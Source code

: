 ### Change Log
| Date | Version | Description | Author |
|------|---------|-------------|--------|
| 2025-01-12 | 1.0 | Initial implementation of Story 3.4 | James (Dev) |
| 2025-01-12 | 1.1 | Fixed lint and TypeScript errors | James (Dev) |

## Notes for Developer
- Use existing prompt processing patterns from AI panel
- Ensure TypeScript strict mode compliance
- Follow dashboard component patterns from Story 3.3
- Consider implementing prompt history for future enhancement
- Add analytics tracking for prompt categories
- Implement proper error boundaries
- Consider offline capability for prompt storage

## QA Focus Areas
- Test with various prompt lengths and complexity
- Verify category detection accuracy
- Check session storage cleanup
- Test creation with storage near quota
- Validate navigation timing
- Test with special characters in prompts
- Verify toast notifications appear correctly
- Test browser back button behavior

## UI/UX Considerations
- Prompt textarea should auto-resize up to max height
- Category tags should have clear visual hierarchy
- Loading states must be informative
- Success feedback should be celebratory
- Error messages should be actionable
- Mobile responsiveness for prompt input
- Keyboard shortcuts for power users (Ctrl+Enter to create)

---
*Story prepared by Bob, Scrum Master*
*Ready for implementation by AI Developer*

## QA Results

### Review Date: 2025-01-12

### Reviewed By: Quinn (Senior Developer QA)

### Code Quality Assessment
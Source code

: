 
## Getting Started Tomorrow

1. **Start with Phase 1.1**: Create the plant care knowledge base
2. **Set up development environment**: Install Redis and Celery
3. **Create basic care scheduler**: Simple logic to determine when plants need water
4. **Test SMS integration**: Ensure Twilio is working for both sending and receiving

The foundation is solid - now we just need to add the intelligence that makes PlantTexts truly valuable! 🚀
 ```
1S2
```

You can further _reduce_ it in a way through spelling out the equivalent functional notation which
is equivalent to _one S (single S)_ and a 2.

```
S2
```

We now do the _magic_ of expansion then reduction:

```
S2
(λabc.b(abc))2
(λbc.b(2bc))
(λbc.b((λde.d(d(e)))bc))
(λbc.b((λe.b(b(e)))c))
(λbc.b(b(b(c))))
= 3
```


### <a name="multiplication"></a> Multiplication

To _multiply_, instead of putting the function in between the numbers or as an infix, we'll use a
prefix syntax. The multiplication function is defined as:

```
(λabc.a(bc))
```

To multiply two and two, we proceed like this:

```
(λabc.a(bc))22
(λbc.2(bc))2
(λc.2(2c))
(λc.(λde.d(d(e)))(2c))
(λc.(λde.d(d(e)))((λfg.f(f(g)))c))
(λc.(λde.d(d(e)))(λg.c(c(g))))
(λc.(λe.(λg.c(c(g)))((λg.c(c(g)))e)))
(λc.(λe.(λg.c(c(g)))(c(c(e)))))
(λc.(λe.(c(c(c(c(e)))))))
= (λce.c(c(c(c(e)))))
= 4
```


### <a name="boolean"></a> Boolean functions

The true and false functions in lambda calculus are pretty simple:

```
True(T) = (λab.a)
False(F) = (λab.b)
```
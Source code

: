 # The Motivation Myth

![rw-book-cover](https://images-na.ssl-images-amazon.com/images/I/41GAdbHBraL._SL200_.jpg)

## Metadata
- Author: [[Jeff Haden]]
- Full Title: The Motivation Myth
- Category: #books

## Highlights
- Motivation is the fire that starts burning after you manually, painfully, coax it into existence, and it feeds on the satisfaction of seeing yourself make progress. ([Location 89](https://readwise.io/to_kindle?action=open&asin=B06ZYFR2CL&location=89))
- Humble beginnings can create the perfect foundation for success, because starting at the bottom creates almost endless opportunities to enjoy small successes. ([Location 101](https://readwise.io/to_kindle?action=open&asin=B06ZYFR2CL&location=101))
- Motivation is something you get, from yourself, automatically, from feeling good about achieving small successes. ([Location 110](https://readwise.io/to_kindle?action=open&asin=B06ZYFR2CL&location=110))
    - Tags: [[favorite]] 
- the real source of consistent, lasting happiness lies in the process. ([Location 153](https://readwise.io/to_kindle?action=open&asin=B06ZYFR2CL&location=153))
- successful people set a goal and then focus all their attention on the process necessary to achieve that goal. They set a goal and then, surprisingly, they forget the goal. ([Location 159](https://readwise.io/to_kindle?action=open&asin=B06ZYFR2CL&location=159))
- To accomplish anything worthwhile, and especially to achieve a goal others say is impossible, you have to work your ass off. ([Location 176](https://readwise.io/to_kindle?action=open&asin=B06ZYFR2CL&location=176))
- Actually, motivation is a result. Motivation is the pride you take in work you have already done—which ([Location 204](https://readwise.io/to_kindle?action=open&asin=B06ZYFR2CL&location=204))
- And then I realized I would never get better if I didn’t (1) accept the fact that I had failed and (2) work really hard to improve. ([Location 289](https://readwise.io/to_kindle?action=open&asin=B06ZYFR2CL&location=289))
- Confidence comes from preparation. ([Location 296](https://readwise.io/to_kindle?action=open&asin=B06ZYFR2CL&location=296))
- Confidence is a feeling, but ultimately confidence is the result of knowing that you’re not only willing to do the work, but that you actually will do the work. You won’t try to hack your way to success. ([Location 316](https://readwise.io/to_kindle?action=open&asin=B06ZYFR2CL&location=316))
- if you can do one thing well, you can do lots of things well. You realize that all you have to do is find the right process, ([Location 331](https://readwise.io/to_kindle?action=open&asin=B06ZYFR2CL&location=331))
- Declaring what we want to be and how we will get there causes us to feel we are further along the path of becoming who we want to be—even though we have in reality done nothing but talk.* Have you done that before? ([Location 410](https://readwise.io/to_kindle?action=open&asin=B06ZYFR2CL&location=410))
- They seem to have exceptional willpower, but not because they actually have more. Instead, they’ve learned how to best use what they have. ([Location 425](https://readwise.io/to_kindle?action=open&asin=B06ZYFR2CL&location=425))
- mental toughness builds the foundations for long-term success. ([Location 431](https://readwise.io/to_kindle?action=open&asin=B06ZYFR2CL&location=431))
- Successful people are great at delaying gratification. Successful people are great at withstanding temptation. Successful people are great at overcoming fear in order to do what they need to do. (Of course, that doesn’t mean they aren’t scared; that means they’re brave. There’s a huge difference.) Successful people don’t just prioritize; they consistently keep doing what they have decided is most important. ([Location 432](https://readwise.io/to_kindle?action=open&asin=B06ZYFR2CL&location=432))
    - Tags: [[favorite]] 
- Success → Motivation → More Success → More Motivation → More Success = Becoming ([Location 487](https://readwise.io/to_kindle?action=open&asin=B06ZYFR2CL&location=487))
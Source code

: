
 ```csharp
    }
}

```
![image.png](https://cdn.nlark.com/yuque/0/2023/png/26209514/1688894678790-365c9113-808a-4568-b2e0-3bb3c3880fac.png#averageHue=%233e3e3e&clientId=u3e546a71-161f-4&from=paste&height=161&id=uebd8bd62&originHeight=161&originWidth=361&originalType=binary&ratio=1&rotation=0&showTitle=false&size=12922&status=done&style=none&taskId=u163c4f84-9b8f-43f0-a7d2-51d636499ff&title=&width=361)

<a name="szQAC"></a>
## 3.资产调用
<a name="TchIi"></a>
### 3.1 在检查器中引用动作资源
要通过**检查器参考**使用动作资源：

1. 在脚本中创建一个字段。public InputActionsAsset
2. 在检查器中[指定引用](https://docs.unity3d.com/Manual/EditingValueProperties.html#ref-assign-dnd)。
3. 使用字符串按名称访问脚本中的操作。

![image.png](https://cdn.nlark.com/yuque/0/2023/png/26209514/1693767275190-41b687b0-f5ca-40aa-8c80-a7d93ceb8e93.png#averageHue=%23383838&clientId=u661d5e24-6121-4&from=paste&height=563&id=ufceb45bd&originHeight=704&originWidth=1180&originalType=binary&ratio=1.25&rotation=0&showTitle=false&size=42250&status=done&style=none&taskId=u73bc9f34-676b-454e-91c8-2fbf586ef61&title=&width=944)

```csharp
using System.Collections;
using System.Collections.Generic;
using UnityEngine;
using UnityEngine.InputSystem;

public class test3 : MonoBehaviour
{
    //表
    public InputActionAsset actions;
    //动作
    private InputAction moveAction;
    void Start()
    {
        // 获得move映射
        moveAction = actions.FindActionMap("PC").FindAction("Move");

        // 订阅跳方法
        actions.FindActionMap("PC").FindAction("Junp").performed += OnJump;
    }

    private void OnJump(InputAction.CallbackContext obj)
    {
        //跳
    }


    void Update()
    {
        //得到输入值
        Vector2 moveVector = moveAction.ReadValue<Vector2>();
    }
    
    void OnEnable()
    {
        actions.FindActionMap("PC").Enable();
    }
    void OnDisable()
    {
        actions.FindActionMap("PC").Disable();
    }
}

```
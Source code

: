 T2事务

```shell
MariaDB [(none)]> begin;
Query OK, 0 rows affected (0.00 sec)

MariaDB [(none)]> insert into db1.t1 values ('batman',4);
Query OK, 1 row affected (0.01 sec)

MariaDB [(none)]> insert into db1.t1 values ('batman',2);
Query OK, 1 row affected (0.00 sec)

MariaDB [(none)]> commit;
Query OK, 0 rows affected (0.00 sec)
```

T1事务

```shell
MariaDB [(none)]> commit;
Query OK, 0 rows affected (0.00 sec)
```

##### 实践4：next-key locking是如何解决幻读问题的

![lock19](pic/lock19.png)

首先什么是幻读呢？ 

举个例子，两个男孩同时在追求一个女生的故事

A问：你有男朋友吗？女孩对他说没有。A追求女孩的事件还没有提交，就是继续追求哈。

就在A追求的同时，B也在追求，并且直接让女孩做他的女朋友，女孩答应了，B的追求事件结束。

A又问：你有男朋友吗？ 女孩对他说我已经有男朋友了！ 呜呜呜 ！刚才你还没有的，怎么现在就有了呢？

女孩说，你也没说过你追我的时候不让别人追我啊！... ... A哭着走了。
───
What to do
Above this task is a listing. Restate, word for word and with nothing added, the lines from the one with "- Test with special characters in prompts" through the one with "- Success feedback should be celebratory".

Reply to the task
- Test with special characters in prompts
- Verify toast notifications appear correctly
- Test browser back button behavior

## UI/UX Considerations
- Prompt textarea should auto-resize up to max height
- Category tags should have clear visual hierarchy
- Loading states must be informative
- Success feedback should be celebratory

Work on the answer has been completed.